Check the appropriate box below if the Form 8-K filing is intended to
simultaneously satisfy the filing obligation of the registrant under any of the
following provisions (see General Instruction A.2. below):

[ ] Written communications pursuant to Rule 425 under the Securities Act
    (17 CFR 230.425)

[ ] Soliciting material pursuant to Rule 14a-12 under the Exchange Act (17
    CFR 240.14a-12)

[ ] Pre-commencement communications pursuant to Rule 14d-2(b) under the
    Exchange Act (17 CFR 240.14d-2(b))

[ ] Pre-commencement communications pursuant to Rule 13e-4(c) under the
    Exchange Act (17 CFR 240.13e-4(c))





Item 1.01.  Entry into a Material Definitive Agreement.

On December 6, 2006, BlackRock Kelso Capital Corporation ("BlackRock Kelso")
entered into a Senior Secured Revolving Credit Agreement (the "Credit
Agreement") among BlackRock Kelso, the lenders party thereto and Citibank,
N.A., as administrative agent for the lenders.

Under the Credit Agreement, the lenders have agreed to extend credit to
BlackRock Kelso in an aggregate principal amount not to exceed $225 million at
any one time outstanding. The Credit Agreement also provides for issuing
Letters of Credit. The Credit Agreement is a four-year revolving facility (with
a stated maturity date of December 6, 2010) and is secured by substantially
all of the assets in BlackRock Kelso's portfolio.
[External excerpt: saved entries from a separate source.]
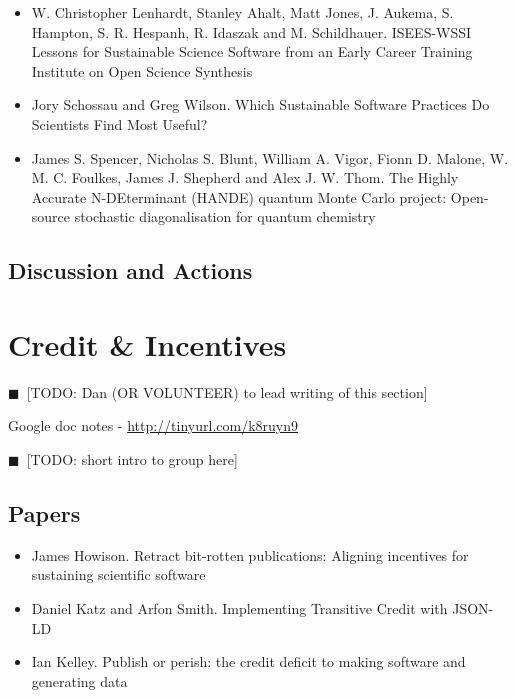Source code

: \documentclass[11pt, oneside]{amsart}
\newcommand{\todo}[1]{{\color{blue}$\blacksquare$~\textsf{[TODO: #1]}}}
\begin{document}
\begin{itemize}
\item W. Christopher Lenhardt, Stanley Ahalt, Matt Jones, J. Aukema, S. Hampton,
S. R. Hespanh, R. Idaszak and M. Schildhauer. {ISEES-WSSI} Lessons for
Sustainable Science Software from an Early Career Training Institute on Open
Science Synthesis~\cite{wssspe2_lenhardt}

\item Jory Schossau and Greg Wilson. Which Sustainable Software Practices Do
Scientists Find Most Useful?~\cite{wssspe2_schossau}

\item James S. Spencer, Nicholas S. Blunt, William A. Vigor, Fionn D. Malone, W.
M. C. Foulkes, James J. Shepherd and Alex J. W. Thom. The {H}ighly {A}ccurate
{N-DE}terminant ({HANDE}) quantum {Monte Carlo} project: Open-source stochastic
diagonalisation for quantum chemistry~\cite{wssspe2_spencer}
\end{itemize}

\subsection{Discussion and Actions}

\section{Credit \& Incentives}
\todo{Dan (OR VOLUNTEER) to lead writing of this section}

Google doc notes - \url{http://tinyurl.com/k8ruyn9}

\todo{short intro to group here}

\subsection{Papers}
\begin{itemize}
\item James Howison. Retract bit-rotten publications: Aligning incentives for
sustaining scientific software~\cite{wssspe2_howison}

\item Daniel Katz and Arfon Smith. Implementing Transitive Credit with
{JSON-LD}~\cite{wssspe2_katz}

\item Ian Kelley. Publish or perish: the credit deficit to making software and
generating data~\cite{wssspe2_kelley}
\end{itemize}
\end{document}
Subject to certain exceptions, the interest rate payable under the Credit
Agreement is 87.5 basis points over LIBOR. BlackRock Kelso has made certain
representations and warranties and is required to comply with various
covenants, reporting requirements and other customary requirements for similar
revolving credit facilities, including, without limitation, covenants related
to: (a) limitations on the incurrence of additional indebtedness and liens, (b)
limitations on certain investments, (c) limitations on certain restricted
payments, (d) maintaining a certain minimum stockholders' equity, (e)
maintaining a ratio of total assets (less total liabilities) to total
indebtedness, of BlackRock Kelso and its subsidiaries, of not less than
2.0:1.0, (f) maintaining minimum liquidity, and (g) limitations on the creation
or existence of agreements that prohibit liens on certain properties of
BlackRock Kelso and its subsidiaries.

In addition to the asset coverage ratio described above, borrowings under the
Credit Agreement (and the incurrence of certain other permitted debt) are
subject to compliance with a borrowing base that will apply different advance
rates to different types of assets in BlackRock Kelso's portfolio. The Credit
Agreement also includes an "accordion" feature that allows BlackRock Kelso to
increase the size of the Credit Agreement to a maximum of $500 million under
certain circumstances. The Credit Agreement also includes usual and customary
events of default for senior secured revolving credit facilities of this
nature.

The Credit Agreement will be used to supplement BlackRock Kelso's equity
capital to make additional portfolio investments and for other general
corporate purposes. BlackRock Kelso has employed a significant portion of its
equity capital and expects to begin using the Credit Agreement in the coming
months to support additions to the portfolio. BlackRock Kelso has not yet
borrowed any amounts under the Credit Agreement.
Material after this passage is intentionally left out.